EEOC Sues Employer for Not Allowing Jewish Applicant to Delay Job Until After Rosh Hashanah

An employer has to be meshugena (Yiddish for crazy) to deny an employee time off to observe the Jewish High Holidays. It’s only one of the holiest days on the Jewish calendar.

To defend this action under Title VII of the 1964 Civil Rights Act, the employer has to show that giving the employee time off would be an undue hardship for it.

That’s what a Maryland-based company is up against in having to respond to a lawsuit filed against it by the Equal Employment Opportunity Commission on behalf a Jewish applicant who refused to start his new job until after Rosh Hashanah.

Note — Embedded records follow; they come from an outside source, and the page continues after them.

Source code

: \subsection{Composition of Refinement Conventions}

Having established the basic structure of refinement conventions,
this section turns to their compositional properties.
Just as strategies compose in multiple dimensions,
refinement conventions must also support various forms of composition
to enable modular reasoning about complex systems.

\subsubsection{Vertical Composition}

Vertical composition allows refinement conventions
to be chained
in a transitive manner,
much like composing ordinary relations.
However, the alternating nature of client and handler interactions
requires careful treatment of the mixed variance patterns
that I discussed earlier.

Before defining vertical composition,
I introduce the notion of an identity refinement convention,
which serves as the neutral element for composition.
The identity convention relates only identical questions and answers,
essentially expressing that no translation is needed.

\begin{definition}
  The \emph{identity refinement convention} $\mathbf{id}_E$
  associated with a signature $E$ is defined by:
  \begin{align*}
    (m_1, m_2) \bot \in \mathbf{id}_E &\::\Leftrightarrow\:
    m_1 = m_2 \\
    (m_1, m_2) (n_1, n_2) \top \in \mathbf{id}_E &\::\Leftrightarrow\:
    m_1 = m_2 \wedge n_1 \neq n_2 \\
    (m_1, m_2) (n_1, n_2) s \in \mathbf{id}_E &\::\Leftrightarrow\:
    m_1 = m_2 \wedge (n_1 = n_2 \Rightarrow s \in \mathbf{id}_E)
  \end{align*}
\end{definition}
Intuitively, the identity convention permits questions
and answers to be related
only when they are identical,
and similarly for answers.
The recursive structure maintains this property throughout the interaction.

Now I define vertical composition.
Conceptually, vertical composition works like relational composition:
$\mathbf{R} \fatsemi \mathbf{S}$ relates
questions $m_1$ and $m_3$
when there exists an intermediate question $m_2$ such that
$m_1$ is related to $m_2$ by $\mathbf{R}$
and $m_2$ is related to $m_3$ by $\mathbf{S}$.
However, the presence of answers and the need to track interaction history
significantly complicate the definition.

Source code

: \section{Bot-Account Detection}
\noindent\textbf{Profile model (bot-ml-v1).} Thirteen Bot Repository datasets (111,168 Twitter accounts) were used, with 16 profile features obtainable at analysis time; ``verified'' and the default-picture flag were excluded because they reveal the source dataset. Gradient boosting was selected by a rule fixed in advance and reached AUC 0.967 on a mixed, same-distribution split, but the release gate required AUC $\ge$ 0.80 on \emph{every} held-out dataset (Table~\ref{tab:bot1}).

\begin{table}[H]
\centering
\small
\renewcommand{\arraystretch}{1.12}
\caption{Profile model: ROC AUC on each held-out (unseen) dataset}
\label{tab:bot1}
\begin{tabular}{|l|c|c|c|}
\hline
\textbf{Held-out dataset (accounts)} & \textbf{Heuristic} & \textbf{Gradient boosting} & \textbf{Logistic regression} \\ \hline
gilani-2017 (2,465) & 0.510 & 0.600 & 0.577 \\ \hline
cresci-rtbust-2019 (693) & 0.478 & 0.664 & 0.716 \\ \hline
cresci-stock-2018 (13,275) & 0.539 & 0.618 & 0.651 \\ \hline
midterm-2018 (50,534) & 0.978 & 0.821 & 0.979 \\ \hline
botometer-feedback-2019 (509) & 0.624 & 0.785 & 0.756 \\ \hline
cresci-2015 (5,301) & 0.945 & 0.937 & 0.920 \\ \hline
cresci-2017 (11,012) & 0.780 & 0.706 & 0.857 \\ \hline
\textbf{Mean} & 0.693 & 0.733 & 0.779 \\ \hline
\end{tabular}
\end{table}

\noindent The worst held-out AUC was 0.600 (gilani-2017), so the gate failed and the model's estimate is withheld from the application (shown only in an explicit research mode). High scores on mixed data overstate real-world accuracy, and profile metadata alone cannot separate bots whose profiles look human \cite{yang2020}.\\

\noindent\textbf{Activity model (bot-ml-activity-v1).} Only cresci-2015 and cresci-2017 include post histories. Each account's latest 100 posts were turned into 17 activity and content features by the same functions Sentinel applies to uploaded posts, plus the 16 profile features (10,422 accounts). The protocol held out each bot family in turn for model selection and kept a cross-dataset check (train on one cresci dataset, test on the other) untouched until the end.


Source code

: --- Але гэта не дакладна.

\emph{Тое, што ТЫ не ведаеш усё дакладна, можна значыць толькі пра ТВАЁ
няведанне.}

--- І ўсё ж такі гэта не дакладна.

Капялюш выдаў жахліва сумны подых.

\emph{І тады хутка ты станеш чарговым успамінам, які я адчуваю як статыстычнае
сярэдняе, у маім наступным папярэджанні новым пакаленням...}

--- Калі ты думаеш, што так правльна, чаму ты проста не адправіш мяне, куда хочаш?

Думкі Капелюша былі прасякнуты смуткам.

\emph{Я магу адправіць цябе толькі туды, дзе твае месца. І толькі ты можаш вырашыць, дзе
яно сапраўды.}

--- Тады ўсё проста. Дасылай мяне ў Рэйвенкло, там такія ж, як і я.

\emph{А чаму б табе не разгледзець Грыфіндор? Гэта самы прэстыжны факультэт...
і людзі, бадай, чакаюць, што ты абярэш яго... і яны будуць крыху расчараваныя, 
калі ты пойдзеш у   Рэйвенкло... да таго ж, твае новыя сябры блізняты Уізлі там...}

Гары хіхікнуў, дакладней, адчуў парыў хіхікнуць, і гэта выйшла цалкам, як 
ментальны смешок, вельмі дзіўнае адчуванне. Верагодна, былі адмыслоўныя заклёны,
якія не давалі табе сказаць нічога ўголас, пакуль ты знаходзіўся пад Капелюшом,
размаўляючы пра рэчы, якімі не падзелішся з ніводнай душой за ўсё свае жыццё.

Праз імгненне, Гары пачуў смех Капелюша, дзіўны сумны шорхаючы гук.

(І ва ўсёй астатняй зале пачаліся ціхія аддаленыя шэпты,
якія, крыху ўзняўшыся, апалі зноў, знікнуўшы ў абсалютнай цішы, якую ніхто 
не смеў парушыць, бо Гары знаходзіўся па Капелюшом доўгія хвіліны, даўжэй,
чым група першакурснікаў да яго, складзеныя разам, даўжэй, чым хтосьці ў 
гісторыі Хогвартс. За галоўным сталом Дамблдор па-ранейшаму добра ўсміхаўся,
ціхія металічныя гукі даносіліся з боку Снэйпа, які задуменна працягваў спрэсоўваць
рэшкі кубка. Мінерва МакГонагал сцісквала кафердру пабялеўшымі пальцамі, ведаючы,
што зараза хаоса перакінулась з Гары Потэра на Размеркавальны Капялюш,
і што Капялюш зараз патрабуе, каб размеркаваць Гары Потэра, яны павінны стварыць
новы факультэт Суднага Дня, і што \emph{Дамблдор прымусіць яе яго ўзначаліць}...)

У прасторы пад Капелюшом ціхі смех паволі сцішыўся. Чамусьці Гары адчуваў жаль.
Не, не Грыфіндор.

The EEOC filed this religious discrimination lawsuit against XPO Last Mile, a logistics company that specializes in the delivery of items such as office furniture, home furnishings and fitness equipment on behalf of Tzvi McCloud .

McCloud had applied for a dispatcher/customer service position at the company’s Elkridge, Md., office. According to the suit, when the operations manager called McCloud and told him to report to work on Oct. 3, 2016, McCloud advised that he could not start on that date because he celebrated the Jewish holiday, Rosh Hashanah, on that date. The operations manager replied that he thought it would be acceptable for McCloud to start on Oct. 4. Later that evening, however, the market vice president called and told McCloud he must report to work on Oct. 3. The EEOC said the market vice president told McCloud that the company only honored federal holidays, and that if he gave McCloud a religious accommodation, he would have to extend them to other employees.

McCloud did not report to work on Oct. 3 due to his mandatory religious observance. When he reported to work on Oct. 4, he was sent home. The EEOC said XPO Last Mile violated federal law when it revoked its offer of employment because McCloud was unable to work on Rosh Hashanah.

“Federal law requires employers to make reasonable adjustments to work schedules or rules that will allow an applicant or employee to practice his or her religion unless it would be an undue hardship,” said EEOC Philadelphia District Office Director Spencer H. Lewis, Jr. “Unfortunately, XPO Last Mile’s intransigent refusal to provide a religious accommodation cost them the services of a hard worker and led to this lawsuit.”

EEOC Regional Attorney Debra M. Lawrence added, “The freedom to exercise one’s religious beliefs is one of our nation’s fundamental values. Mr. McCloud simply asked if he could start work one day later than scheduled so he could observe Rosh Hashanah, one of the Jewish High Holy Days. A one-day postponement of a start date is not an undue hardship.”